ACTIVITY
Keep every line in which "some" occurs and drop the rest of the data.

Saved entries:
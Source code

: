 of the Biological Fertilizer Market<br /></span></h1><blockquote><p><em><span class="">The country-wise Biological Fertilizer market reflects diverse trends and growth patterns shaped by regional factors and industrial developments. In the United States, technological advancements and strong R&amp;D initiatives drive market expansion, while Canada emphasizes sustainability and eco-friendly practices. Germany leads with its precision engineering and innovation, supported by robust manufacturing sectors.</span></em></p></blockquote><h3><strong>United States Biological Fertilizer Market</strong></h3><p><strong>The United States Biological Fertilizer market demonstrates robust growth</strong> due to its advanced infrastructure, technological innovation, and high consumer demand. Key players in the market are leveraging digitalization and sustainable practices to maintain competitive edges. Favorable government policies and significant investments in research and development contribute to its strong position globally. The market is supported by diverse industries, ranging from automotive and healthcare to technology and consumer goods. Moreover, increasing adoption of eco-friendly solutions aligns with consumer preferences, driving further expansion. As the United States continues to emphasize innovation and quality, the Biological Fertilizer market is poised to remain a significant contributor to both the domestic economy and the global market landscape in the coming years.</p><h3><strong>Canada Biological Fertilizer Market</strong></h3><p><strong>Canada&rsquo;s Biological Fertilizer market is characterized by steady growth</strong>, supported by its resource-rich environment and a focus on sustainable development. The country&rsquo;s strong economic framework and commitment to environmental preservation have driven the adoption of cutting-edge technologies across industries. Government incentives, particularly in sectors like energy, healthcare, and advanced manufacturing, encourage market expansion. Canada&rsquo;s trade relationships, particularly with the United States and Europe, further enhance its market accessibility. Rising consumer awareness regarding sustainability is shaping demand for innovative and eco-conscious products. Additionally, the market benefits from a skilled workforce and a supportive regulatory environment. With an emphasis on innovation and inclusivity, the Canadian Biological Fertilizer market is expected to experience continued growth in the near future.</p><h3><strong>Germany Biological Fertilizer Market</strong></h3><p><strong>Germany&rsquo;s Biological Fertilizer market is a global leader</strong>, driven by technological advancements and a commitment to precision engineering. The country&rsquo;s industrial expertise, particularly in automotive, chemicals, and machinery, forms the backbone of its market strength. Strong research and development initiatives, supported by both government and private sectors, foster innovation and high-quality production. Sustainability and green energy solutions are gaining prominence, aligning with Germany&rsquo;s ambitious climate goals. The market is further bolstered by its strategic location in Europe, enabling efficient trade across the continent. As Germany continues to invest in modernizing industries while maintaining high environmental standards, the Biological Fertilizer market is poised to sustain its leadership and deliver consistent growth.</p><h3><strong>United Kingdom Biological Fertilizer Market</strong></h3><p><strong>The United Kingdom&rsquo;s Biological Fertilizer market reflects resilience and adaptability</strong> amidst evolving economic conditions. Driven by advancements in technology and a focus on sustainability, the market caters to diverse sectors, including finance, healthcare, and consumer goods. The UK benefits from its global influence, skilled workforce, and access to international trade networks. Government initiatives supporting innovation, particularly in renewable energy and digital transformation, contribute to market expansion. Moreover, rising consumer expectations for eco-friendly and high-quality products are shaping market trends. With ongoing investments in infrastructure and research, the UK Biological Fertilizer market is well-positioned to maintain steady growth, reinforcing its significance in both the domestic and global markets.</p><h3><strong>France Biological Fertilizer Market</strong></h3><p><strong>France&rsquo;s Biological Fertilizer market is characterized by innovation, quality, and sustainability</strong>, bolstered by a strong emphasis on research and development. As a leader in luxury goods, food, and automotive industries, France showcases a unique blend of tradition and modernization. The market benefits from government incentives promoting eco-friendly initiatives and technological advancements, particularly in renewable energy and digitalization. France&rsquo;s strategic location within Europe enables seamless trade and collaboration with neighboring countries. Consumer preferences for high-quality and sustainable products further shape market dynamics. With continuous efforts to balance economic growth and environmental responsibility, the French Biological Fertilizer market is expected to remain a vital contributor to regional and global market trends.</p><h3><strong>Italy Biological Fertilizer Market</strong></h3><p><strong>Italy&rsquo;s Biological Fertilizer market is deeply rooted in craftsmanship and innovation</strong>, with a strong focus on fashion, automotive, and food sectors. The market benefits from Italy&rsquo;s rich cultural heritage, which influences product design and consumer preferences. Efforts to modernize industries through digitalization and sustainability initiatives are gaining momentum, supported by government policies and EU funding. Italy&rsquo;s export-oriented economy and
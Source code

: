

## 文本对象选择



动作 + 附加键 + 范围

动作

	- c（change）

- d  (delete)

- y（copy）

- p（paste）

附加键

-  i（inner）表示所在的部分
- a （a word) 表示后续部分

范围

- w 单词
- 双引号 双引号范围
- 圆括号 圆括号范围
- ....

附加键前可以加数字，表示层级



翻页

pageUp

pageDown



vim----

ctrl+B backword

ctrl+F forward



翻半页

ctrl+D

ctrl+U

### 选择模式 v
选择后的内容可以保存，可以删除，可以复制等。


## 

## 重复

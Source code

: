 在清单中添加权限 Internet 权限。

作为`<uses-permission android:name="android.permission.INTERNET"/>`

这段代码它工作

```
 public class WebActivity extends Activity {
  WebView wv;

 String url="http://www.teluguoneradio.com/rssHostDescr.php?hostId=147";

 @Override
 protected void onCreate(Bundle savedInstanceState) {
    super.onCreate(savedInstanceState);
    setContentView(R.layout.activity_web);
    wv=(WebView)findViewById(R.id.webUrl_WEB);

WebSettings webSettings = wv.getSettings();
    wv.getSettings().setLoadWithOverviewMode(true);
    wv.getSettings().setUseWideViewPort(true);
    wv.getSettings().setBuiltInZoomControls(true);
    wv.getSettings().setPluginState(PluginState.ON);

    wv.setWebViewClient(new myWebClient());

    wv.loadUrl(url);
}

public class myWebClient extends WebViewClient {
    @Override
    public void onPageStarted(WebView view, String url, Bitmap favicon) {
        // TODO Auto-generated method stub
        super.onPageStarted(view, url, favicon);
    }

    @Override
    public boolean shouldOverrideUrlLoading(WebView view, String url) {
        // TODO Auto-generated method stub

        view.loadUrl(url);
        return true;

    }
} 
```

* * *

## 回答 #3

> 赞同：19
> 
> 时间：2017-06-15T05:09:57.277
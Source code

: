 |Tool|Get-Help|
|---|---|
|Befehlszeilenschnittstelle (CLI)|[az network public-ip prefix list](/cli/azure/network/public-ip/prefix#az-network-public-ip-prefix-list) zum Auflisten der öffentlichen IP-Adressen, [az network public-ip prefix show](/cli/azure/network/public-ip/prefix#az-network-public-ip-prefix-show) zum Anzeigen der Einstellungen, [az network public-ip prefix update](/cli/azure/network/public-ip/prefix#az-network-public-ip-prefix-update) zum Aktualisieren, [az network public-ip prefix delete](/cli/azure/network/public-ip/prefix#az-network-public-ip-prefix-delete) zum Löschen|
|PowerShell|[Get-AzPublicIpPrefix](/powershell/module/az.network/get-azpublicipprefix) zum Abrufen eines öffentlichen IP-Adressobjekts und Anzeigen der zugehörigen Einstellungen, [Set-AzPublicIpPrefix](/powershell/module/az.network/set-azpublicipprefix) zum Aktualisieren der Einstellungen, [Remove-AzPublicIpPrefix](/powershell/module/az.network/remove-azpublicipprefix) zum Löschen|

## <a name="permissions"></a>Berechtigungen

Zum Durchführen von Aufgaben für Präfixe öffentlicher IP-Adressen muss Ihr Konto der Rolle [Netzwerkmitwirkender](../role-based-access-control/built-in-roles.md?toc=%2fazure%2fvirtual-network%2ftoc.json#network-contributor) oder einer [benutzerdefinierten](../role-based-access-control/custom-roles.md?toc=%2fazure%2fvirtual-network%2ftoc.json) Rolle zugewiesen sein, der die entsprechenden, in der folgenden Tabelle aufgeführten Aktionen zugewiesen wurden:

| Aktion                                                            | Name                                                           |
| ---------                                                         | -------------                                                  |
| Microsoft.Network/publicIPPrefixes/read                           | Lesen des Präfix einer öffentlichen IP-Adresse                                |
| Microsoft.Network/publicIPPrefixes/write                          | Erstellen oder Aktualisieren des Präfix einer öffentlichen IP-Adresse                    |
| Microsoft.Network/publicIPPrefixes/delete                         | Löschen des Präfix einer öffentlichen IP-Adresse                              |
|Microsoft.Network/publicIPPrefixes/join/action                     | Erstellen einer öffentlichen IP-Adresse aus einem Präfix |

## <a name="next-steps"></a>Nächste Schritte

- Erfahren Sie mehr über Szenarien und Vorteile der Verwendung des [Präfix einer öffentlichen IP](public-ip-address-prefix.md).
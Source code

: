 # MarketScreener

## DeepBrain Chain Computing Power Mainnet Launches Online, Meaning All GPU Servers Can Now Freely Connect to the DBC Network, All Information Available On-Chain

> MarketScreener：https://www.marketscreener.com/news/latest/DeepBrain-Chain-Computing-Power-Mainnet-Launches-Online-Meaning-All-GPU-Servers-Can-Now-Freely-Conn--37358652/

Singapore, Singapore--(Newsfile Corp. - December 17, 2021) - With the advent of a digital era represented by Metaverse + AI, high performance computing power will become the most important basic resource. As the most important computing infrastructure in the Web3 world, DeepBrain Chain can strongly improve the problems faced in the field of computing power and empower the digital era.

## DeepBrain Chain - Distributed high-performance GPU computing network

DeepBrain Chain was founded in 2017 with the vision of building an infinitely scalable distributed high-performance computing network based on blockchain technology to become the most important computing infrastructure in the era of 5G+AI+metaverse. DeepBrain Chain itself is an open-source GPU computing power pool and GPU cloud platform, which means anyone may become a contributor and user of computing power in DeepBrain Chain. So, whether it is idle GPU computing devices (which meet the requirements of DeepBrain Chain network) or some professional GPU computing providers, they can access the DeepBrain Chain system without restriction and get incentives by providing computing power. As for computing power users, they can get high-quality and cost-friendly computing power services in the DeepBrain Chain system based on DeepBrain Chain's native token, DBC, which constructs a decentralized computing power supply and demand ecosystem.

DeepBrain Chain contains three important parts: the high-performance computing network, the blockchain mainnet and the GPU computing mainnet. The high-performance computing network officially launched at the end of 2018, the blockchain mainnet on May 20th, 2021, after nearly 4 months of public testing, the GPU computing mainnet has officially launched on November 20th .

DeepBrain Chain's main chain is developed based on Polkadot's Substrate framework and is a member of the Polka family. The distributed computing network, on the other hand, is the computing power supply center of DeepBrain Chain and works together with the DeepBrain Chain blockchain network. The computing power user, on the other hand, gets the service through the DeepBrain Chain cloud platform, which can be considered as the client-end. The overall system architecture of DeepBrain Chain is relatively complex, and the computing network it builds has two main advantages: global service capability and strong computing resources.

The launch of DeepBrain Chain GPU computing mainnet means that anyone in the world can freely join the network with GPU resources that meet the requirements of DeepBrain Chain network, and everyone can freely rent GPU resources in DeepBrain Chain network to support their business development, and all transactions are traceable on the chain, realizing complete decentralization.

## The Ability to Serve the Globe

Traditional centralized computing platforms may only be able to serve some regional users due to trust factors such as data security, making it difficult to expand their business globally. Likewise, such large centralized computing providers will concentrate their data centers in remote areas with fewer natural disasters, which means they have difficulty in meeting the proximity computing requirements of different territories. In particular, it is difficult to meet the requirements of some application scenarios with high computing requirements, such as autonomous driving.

SOLUTION
DeepBrain Chain was founded in 2017 with the vision of building an infinitely scalable distributed high-performance computing network based on blockchain technology to become the most important computing infrastructure in the era of 5G+AI+metaverse. DeepBrain Chain itself is an open-source GPU computing power pool and GPU cloud platform, which means anyone may become a contributor and user of computing power in DeepBrain Chain. So, whether it is idle GPU computing devices (which meet the requirements of DeepBrain Chain network) or some professional GPU computing providers, they can access the DeepBrain Chain system without restriction and get incentives by providing computing power. As for computing power users, they can get high-quality and cost-friendly computing power services in the DeepBrain Chain system based on DeepBrain Chain's native token, DBC, which constructs a decentralized computing power supply and demand ecosystem.
Traditional centralized computing platforms may only be able to serve some regional users due to trust factors such as data security, making it difficult to expand their business globally. Likewise, such large centralized computing providers will concentrate their data centers in remote areas with fewer natural disasters, which means they have difficulty in meeting the proximity computing requirements of different territories. In particular, it is difficult to meet the requirements of some application scenarios with high computing requirements, such as autonomous driving.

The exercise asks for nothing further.